Estos hallazgos son importantes porque demuestran que el diseño del equipo de agentes actúa como un generador de tráfico. Si un sistema está diseñado para que muchos agentes hablen entre sí a la vez, creará ráfagas de actividad de red agudas e intensas que pueden abrumar a los servidores, incluso si el número total de tareas sigue siendo el mismo. Los investigadores descubrieron que en la configuración más conectada, donde cada agente podía hablar con todos los demás, el tiempo entre peticiones cayó a meros milisegundos para una gran parte del tráfico, creando una oleada que fue casi 600 por ciento más rápida que la configuración secuencial. Esta oleada no es un error; es una característica estructural de cómo funciona el sistema.

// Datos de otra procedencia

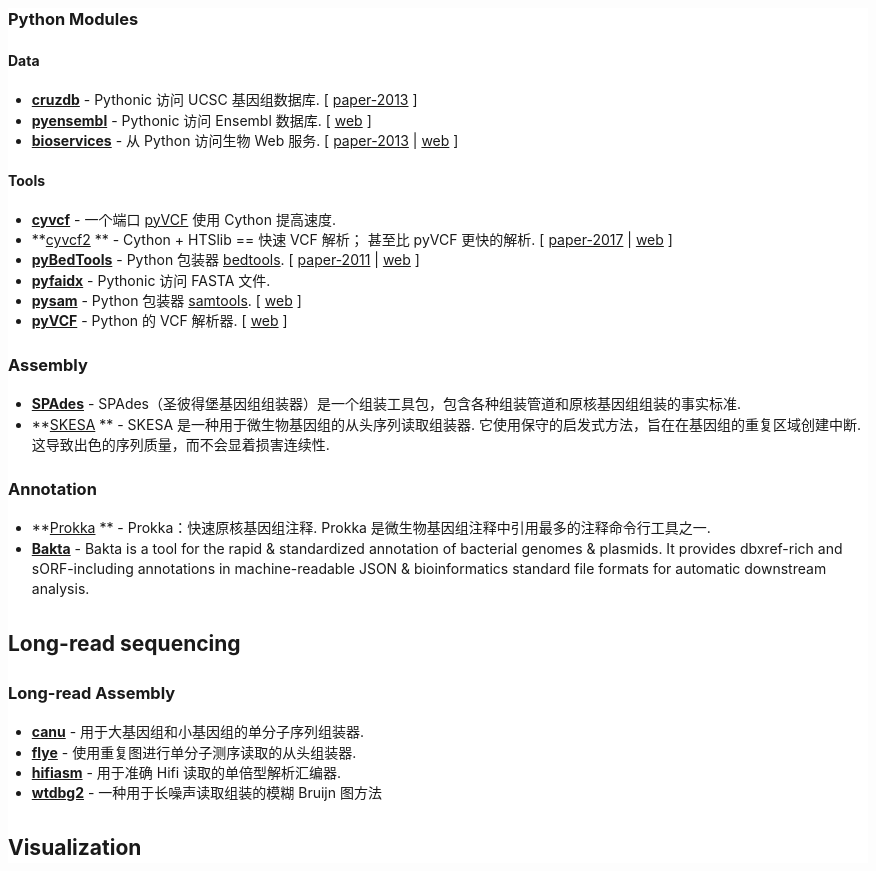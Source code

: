 
### Python Modules

#### Data

- **[cruzdb](https://github.com/brentp/cruzdb)** - Pythonic 访问 UCSC 基因组数据库. [ [paper-2013](https://academic.oup.com/bioinformatics/article/29/23/3003/248468) ]
- **[pyensembl](https://github.com/openvax/pyensembl)** - Pythonic 访问 Ensembl 数据库. [ [web](https://pyensembl.readthedocs.io/en/latest/pyensembl.html) ]
- **[bioservices](https://github.com/cokelaer/bioservices)** - 从 Python 访问生物 Web 服务. [ [paper-2013](https://academic.oup.com/bioinformatics/article/29/24/3241/194040) | [web](http://bioservices.readthedocs.io) ]

#### Tools

- **[cyvcf](https://github.com/arq5x/cyvcf)** - 一个端口 [pyVCF](https://github.com/jamescasbon/PyVCF) 使用 Cython 提高速度.
- **[cyvcf2](https://github.com/brentp/cyvcf2) ** - Cython + HTSlib == 快速 VCF 解析； 甚至比 pyVCF 更快的解析. [ [paper-2017](https://pubmed.ncbi.nlm.nih.gov/28165109) | [web](https://brentp.github.io/cyvcf2) ]
- **[pyBedTools](https://github.com/daler/pybedtools)** - Python 包装器 [bedtools](https://github.com/arq5x/bedtools). [ [paper-2011](https://pubmed.ncbi.nlm.nih.gov/21949271) | [web](http://daler.github.io/pybedtools) ]
- **[pyfaidx](https://github.com/mdshw5/pyfaidx)** - Pythonic 访问 FASTA 文件.
- **[pysam](https://github.com/pysam-developers/pysam)** - Python 包装器 [samtools](https://github.com/samtools/samtools). [ [web](https://pysam.readthedocs.io/en/latest/api.html) ]
- **[pyVCF](https://github.com/jamescasbon/PyVCF)** - Python 的 VCF 解析器. [ [web](http://pyvcf.readthedocs.org/en/latest/index.html) ]

### Assembly
- **[SPAdes](https://github.com/ablab/spades)** - SPAdes（圣彼得堡基因组组装器）是一个组装工具包，包含各种组装管道和原核基因组组装的事实标准.
- **[SKESA](https://github.com/ncbi/SKESA) ** - SKESA 是一种用于微生物基因组的从头序列读取组装器. 它使用保守的启发式方法，旨在在基因组的重复区域创建中断. 这导致出色的序列质量，而不会显着损害连续性.

### Annotation
- **[Prokka](https://github.com/tseemann/prokka) ** - Prokka：快速原核基因组注释.  Prokka 是微生物基因组注释中引用最多的注释命令行工具之一.
- **[Bakta](https://github.com/oschwengers/bakta)** - Bakta is a tool for the rapid & standardized annotation of bacterial genomes & plasmids. It provides dbxref-rich and sORF-including annotations in machine-readable JSON & bioinformatics standard file formats for automatic downstream analysis.

## Long-read sequencing

### Long-read Assembly

- **[canu](https://github.com/marbl/canu)** - 用于大基因组和小基因组的单分子序列组装器.
- **[flye](https://github.com/fenderglass/Flye)** - 使用重复图进行单分子测序读取的从头组装器. 
- **[hifiasm](https://github.com/chhylp123/hifiasm)** - 用于准确 Hifi 读取的单倍型解析汇编器.
- **[wtdbg2](https://github.com/ruanjue/wtdbg2)** - 一种用于长噪声读取组装的模糊 Bruijn 图方法

## Visualization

El estudio también destacó que estos cambios repercuten en toda la red. La forma en que los agentes se coordinan afecta no solo a la capa de aplicación, sino también a las conexiones de datos subyacentes y a la carga de los servidores que procesan las peticiones. Los investigadores midieron cuántos paquetes de datos se enviaron y cuánta memoria se utilizó, encontrando que la naturaleza ráfaga de las configuraciones paralelas provocó picos más altos en el uso de la red. Esto sugiere que simplemente contar el número total de peticiones no es suficiente para entender la carga; los ingenieros también deben observar cómo esas peticiones se distribuyen en el tiempo.

En última instancia, este trabajo proporciona la primera imagen clara de cómo la estructura de un sistema multiagente moldea el tráfico que crea. Muestra que a medida que avanzamos hacia un futuro donde los agentes de software colaboran para resolver problemas, las redes que los sustentan deberán ser diseñadas teniendo en cuenta estos nuevos patrones. Los viejos modelos, construidos para usuarios humanos, no pueden predecir con precisión el comportamiento de estos equipos digitales. Al comprender que el estilo de coordinación de los agentes crea patrones específicos y mensurables en el tráfico, los ingenieros pueden construir sistemas que sean lo suficientemente robustos para manejar el ritmo único del futuro autónomo. Los investigadores han puesto sus herramientas y datos a disposición del público, invitando a otros a explorar estos patrones más a fondo a medida que la tecnología continúa evolucionando.